• _WORK TO COMPLETE_:
In the entries below, find every line holding the string "without" and collect it.

[Opening DATA FOR THIS TASK section]

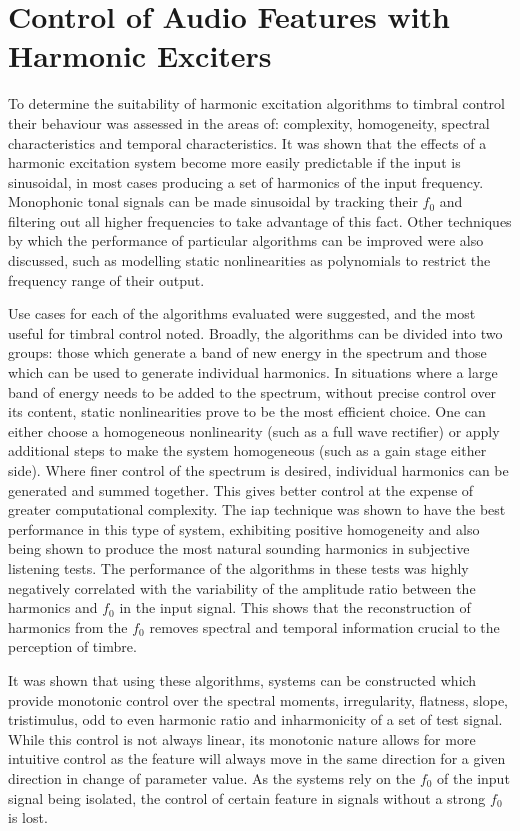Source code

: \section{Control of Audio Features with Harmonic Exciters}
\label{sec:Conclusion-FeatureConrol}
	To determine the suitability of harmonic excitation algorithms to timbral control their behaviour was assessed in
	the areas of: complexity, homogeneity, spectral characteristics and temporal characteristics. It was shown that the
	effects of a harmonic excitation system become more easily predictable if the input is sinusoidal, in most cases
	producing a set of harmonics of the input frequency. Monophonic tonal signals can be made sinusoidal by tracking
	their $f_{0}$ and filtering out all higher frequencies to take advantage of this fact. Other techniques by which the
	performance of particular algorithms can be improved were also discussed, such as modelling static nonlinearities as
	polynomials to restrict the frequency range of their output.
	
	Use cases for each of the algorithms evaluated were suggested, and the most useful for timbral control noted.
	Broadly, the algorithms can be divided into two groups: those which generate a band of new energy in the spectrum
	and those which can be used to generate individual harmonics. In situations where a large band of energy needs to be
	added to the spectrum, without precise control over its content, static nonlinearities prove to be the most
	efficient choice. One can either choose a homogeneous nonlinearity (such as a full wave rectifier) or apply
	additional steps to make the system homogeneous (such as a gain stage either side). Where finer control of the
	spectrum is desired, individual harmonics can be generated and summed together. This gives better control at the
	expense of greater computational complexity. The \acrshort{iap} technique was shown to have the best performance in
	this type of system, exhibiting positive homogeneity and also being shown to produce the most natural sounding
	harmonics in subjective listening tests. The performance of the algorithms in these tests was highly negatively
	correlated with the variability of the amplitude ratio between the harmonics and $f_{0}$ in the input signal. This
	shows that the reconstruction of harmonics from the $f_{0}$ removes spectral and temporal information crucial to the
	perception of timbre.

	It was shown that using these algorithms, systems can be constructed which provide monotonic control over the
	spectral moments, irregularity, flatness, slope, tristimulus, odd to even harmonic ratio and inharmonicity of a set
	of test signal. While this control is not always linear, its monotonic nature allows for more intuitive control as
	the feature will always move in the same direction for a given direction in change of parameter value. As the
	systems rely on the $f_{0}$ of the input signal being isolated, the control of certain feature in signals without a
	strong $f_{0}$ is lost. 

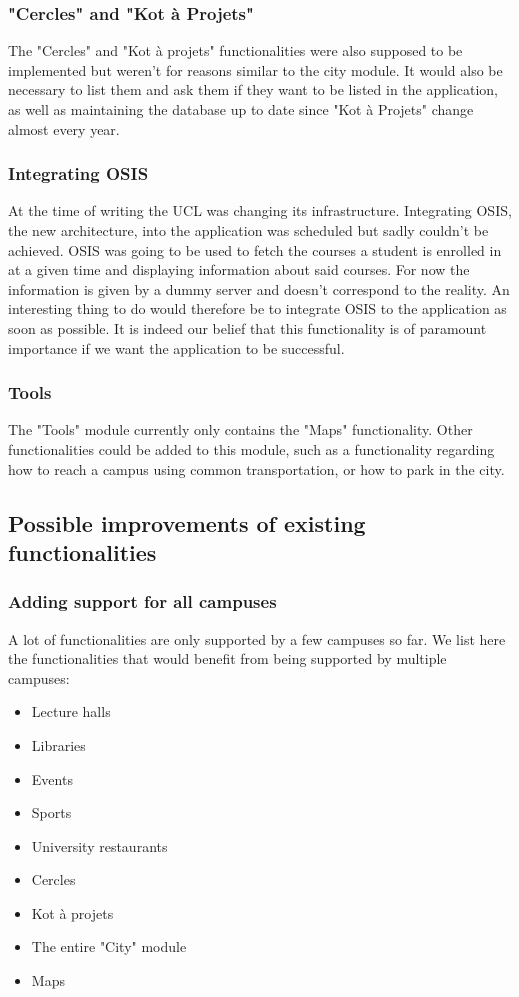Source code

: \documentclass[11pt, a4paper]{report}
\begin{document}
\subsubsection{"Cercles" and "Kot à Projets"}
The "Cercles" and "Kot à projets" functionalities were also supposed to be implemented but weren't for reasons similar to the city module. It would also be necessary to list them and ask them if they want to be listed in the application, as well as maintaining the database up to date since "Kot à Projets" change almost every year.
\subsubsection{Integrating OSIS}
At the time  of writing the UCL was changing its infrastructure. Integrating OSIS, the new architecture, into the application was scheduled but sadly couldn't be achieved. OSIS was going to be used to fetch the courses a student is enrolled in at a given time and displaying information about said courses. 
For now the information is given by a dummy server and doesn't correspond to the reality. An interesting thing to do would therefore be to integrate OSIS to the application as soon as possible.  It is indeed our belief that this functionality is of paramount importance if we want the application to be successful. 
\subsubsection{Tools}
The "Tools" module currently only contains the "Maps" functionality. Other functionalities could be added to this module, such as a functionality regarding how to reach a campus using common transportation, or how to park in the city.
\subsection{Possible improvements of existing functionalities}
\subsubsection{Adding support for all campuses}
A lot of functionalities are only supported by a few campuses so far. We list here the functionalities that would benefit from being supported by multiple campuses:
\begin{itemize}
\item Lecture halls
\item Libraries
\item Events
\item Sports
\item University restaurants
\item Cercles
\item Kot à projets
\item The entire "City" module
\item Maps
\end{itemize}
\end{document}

[Closing DATA FOR THIS TASK section]

• _RESPONSE TO THIS TASK_:
	added to the spectrum, without precise control over its content, static nonlinearities prove to be the most
	systems rely on the $f_{0}$ of the input signal being isolated, the control of certain feature in signals without a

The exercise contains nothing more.